トニー・カモンテ(ポール・ムニ)はギャングの大親分ビッグ・ルイ・コスティロの用心棒だったが、相手のギャングの親分ロヴォに買収されてコスティロを暗殺する。そうしてコスティロの縄張りを手にいれたロヴォは、トニーを警察から貰い下げることはもとより、さらにその手柄と腕前を買ってトニーを副親分に引き立てる。しかし野心満々のトニーは副親分の地位では満足せず、やがては親分の地位をも狙う下心を抱いていた。それにトニーは、ロヴォの情婦ポピー(カレン・モーリー)にも心を惹かれていた。まずは腕前を見せるために南側の親分オハラを襲ってこれを射殺し、ビール密売の縄張りを拡張する。トニーの名がギャング仲間で重きを成すようになり始めると、ポピーの気持ちに変化が起こり彼に心が動き始める。トニーはさらに勇んで、手ごわい北側へも手を延ばすしたにする。気の弱いロヴォはこれに反対するが、トニーの気勢はもう命令などは受け付けない。機関銃を手に入れたトニーには、もはや敵はいなかった。
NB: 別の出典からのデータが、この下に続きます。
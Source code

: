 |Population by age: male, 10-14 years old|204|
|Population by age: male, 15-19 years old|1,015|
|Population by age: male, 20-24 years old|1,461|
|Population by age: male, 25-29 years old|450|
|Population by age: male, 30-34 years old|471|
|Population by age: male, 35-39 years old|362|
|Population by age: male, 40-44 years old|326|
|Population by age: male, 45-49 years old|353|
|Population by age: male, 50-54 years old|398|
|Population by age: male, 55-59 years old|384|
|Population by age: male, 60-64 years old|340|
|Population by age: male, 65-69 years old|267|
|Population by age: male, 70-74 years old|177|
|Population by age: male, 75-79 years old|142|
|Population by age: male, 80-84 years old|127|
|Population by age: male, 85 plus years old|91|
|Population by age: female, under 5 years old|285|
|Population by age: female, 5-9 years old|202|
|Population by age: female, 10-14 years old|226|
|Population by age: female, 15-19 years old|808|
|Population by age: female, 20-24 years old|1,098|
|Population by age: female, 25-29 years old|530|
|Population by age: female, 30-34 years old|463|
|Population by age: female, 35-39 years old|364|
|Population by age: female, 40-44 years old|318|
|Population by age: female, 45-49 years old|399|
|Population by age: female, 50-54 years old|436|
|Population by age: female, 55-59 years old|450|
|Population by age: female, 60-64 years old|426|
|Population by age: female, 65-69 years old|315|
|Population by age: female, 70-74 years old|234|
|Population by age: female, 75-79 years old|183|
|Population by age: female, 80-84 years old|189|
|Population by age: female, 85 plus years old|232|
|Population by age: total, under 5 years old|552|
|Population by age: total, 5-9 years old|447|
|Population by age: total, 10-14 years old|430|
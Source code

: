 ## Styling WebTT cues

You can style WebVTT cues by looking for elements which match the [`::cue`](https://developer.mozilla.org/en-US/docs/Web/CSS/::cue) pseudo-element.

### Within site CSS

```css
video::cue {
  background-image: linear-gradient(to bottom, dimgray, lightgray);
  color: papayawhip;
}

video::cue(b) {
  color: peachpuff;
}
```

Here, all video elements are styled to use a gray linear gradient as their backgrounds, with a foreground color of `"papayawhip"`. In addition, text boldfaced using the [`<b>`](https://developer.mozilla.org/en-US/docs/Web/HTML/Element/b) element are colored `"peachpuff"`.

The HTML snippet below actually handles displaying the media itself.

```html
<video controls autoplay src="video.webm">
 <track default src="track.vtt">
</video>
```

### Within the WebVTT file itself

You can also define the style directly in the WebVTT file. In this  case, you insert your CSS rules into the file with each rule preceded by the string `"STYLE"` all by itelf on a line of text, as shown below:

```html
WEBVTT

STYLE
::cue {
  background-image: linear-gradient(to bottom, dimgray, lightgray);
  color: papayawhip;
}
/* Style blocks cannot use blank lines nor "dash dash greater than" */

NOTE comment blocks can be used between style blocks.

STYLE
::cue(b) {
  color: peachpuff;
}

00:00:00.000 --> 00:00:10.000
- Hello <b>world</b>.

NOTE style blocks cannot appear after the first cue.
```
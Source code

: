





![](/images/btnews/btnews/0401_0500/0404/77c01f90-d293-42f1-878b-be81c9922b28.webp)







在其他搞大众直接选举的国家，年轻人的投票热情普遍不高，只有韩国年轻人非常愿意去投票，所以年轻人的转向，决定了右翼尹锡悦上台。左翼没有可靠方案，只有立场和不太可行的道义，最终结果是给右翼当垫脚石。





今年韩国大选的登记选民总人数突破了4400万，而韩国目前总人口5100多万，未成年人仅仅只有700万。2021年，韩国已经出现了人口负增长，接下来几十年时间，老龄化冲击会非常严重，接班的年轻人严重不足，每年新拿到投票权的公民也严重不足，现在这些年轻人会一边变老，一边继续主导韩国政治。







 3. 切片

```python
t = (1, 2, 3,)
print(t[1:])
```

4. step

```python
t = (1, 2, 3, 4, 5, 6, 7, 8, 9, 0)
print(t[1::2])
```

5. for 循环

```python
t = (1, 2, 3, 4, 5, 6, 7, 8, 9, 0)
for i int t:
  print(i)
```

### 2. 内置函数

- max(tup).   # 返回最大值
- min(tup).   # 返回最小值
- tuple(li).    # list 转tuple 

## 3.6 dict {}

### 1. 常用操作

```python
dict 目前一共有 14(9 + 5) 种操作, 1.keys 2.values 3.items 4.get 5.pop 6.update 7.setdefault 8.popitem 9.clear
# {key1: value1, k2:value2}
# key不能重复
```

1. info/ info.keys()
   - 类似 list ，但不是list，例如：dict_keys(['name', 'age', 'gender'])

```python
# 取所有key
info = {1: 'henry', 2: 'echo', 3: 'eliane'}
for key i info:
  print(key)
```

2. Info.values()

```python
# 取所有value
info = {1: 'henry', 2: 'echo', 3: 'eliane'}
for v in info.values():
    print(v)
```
トニーの全市に渡る大殺戮が始まり、北側もついには彼の席捲するところとなった。トニーの勢力が親分ロヴォのそれを凌ぎ、ポピーまで彼の方へいよいよ心を動かしたとなると、ロヴォは心中穏やかならず手下にトニーを暗殺させようとする。しかしトニーはそれを逃れ、反対に弟分のリナルド(ジョージ・ラフト)と共にロヴォのもとに押しかけ、泣き叫び哀れみを乞うロヴォを射ち殺す。トニーはポピーを誘い、ほとぼりの冷めるまで高跳びをする。一ヵ月後、再びギャングスターの帝王としてこの地に戻ったときは、あまりのギャングの悪業に目覚めた世論が政界にすでに新統治者を送っていたが、それよりもトニーが憤ったのは、妹のチェスカ(アン・ヴォーザーク)が男と同棲していることだった。かねがね妹だけは堅気に育てたいと思っていたトニーは、アパートに押しかける。相手の男はリナルドだったが、有無も言わせず撃ち殺す。その後二人がすでに正式に結婚していたのだと知った時、トニーに初めて悔いの思いが沸き上がった。夫を殺され狂気のようになったチェスカは、警察にトニーの殺人を密告する。トニーを不倶載天の仇と目していた探偵のグアリノは、多勢の警官を従えトニーが鉄壁の堅牢を誇っている彼のアパートを包囲する。チェスカは一時の狂気が去ると、肉親の情が起こりトニーを救うべく彼のアパートに駆けつけ、防戦へ力を貸す。妹の助けを得た上、トニーのアパートは鉄扉備えだ。トニーは警官隊へ応戦するが、チェスカが敵弾に倒されひとり残されると、剛気はたちまち挫けた。銃を失ったトニーは、全くの卑怯者だった。脱出しようとしたトニーは、最期は警官の銃火の下で死んでいった。